CORRECTION: Hearing scheduled for Thursday at 6 p.m., not 10 a.m.

Clackamas County commissioners clashed July 8 in continuing discussions on ballot language for an effort to raise taxes to build new parks.

Commissioner Paul Savas has been arguing passionately for new parks to be built in “severely underserved” Oak Grove and Jennings Lodge areas south of Milwaukie. Savas said he has failed to convince his fellow commissioners of the need there and faulted them for not reading the 2004 North Clackamas Parks and Recreation District Master Plan, which he said outlines several proposals that have not been followed through.

“This is a great document,” Savas said. “If you read this, you’ll have a greater understanding of the issue.”

Commissioner Tootie Smith said she felt insulted. “Mr. Savas if you’re trying to endear your board members to vote your way, I suggest you not insult us by suggesting that we haven’t read anything or suggesting that you’re all-knowledgeable and we’re not.”

The issue boils down to whether voters would approve a tax rate hike of 35 cents per $1,000 of assessed property value if they didn’t see direct benefit to their neighborhood.

The North Clackamas Parks and Recreation District currently has 64 parks properties, but only 11 in the area of most concern to Savas.

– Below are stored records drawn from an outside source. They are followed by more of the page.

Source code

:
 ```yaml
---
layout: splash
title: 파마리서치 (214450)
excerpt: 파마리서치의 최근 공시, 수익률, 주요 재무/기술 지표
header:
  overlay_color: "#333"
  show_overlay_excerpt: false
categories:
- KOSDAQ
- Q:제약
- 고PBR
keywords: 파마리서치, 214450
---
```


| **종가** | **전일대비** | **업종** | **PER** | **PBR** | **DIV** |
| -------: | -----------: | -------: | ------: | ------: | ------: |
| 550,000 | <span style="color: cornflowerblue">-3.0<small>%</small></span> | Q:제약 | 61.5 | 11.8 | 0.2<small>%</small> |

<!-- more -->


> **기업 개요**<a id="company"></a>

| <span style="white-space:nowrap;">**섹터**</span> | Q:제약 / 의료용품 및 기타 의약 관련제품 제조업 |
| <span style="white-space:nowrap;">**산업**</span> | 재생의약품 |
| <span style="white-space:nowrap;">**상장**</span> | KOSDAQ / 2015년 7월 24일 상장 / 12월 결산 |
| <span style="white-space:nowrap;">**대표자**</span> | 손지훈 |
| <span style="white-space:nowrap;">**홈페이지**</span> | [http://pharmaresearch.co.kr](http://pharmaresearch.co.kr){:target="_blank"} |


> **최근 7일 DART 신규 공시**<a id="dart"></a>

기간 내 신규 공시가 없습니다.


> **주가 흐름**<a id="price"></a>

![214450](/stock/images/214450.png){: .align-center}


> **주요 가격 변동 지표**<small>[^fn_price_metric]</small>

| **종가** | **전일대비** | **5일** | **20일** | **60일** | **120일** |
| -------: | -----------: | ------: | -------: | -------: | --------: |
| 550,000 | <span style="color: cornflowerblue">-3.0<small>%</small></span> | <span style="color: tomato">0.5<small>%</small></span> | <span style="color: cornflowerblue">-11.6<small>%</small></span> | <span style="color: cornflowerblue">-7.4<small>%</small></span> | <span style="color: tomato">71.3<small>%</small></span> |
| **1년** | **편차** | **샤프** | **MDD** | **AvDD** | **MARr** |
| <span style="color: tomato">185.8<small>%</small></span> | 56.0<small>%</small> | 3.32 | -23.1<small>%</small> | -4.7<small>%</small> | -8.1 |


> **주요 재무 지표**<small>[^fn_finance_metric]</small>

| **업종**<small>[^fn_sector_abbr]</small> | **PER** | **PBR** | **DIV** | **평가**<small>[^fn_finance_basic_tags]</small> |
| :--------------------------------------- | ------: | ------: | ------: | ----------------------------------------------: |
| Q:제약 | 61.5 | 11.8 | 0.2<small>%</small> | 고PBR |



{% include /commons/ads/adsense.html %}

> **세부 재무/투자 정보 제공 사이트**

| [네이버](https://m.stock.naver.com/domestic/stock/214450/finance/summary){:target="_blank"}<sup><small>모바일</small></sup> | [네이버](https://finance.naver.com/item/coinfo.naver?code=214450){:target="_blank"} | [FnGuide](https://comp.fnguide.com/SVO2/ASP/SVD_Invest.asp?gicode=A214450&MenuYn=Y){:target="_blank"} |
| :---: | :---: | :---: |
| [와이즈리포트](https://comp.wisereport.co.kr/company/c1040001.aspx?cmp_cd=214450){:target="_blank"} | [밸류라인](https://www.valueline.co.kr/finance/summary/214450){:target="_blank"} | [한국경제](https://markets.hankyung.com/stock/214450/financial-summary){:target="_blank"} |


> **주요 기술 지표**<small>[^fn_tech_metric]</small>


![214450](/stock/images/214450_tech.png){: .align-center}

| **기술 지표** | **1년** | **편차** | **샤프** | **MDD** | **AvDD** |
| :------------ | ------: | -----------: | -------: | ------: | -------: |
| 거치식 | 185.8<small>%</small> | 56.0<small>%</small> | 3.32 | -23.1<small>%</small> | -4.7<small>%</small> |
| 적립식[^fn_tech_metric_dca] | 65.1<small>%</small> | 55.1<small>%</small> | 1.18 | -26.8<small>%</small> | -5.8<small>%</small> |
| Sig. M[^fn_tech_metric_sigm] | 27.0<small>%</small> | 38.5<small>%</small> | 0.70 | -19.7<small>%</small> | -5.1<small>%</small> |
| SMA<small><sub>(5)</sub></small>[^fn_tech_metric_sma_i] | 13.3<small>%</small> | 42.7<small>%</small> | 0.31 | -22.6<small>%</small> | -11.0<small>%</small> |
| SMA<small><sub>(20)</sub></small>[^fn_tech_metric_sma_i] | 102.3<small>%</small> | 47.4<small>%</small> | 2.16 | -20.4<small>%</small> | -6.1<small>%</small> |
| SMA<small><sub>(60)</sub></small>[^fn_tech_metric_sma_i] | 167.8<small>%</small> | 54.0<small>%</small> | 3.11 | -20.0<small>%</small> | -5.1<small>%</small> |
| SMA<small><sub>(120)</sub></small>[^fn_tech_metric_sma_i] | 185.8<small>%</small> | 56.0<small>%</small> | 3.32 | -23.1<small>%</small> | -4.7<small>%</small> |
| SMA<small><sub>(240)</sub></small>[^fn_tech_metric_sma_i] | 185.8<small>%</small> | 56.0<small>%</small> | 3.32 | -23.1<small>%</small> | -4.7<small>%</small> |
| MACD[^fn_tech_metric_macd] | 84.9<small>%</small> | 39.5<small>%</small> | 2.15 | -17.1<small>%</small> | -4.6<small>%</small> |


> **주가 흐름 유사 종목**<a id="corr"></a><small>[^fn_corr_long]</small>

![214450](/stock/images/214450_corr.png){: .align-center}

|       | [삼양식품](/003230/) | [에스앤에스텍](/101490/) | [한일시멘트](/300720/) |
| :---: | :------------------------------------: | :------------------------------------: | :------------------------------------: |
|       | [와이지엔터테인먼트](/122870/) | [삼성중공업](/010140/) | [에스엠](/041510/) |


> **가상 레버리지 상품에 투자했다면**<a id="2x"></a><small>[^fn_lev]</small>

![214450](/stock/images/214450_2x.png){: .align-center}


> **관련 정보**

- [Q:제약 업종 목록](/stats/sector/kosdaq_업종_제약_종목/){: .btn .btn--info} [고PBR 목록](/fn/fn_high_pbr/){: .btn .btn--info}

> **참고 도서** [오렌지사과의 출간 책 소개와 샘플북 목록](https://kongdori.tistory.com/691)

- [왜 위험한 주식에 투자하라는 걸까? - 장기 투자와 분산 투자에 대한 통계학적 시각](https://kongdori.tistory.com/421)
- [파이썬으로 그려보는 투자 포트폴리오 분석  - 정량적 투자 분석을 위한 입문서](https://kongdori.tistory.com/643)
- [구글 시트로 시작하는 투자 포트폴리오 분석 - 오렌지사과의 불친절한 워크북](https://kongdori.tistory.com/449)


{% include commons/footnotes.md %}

Money to build new parks tends to come from fees charged to developers, but that area was built two decades ago — there’s no new development money coming in.

Commission Chair John Ludlow said he worries that if the parks bond is weighted too heavily towards that area, no one else in the district would vote for it.

“We can read all we want,” Ludlow said. “Now we have to find the money so that we can live the dream.”

Fragmented system

The board eventually voted to work on an even distribution among the three areas — approximately $8.33 million each. Though Commissioner Jim Bernard agreed with Commissioner Martha Schrader that the proposal didn’t feel ready to present to voters, he joined Ludlow and Smith in voting to move forward.

“It seems like this is getting worse every time we get together,” Bernard said. “Happy Valley is less happy. Oak Grove/Oak Lodge is less happy. And we haven’t worked out all these details yet.”

Savas voted no and Schrader abstained.

“I’m concerned that, frankly, it’s not going to pass,” Schrader said. “And if it doesn’t pass, it’s just going to continue to fragment what was a cohesive system.”

As it stands now, the full ballot measure will create a separate North Clackamas Parks and Recreation District with its own elected board. The commissioners serve as the park district board. The rate per $1,000 of assessed property value would increase from 54 cents to 89 cents. Fifteen cents of the increase will go towards operating costs of the entire parks system. The extra 20 cents — about $25 million total — will go toward debt payments on new parks.

A public hearing to discuss the ballot measure is 6 p.m. Thursday, July 17, at the Red Soils campus.